> _Exercise description_
Once you reach the line containing "This has been", reproduce it and every later line exactly, through the end of the data.

• • • • •

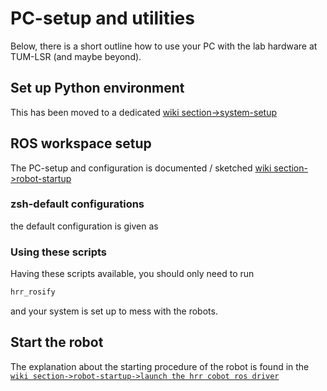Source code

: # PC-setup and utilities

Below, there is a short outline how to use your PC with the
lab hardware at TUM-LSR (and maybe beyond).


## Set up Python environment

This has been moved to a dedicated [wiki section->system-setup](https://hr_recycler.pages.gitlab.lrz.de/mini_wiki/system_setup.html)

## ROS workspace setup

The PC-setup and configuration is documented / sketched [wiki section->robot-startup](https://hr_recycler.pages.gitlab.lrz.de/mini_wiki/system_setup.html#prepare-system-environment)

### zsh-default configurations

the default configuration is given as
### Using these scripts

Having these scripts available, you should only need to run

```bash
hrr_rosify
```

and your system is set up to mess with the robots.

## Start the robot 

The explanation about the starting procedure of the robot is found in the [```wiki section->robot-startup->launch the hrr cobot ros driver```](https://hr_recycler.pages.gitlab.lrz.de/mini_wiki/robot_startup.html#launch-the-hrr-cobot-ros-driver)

• • • • •

> _Reply to the exercise_
This has been moved to a dedicated [wiki section->system-setup](https://hr_recycler.pages.gitlab.lrz.de/mini_wiki/system_setup.html)

## ROS workspace setup

The PC-setup and configuration is documented / sketched [wiki section->robot-startup](https://hr_recycler.pages.gitlab.lrz.de/mini_wiki/system_setup.html#prepare-system-environment)

### zsh-default configurations

the default configuration is given as
### Using these scripts

Having these scripts available, you should only need to run

```bash
hrr_rosify
```

and your system is set up to mess with the robots.

## Start the robot 

The explanation about the starting procedure of the robot is found in the [```wiki section->robot-startup->launch the hrr cobot ros driver```](https://hr_recycler.pages.gitlab.lrz.de/mini_wiki/robot_startup.html#launch-the-hrr-cobot-ros-driver)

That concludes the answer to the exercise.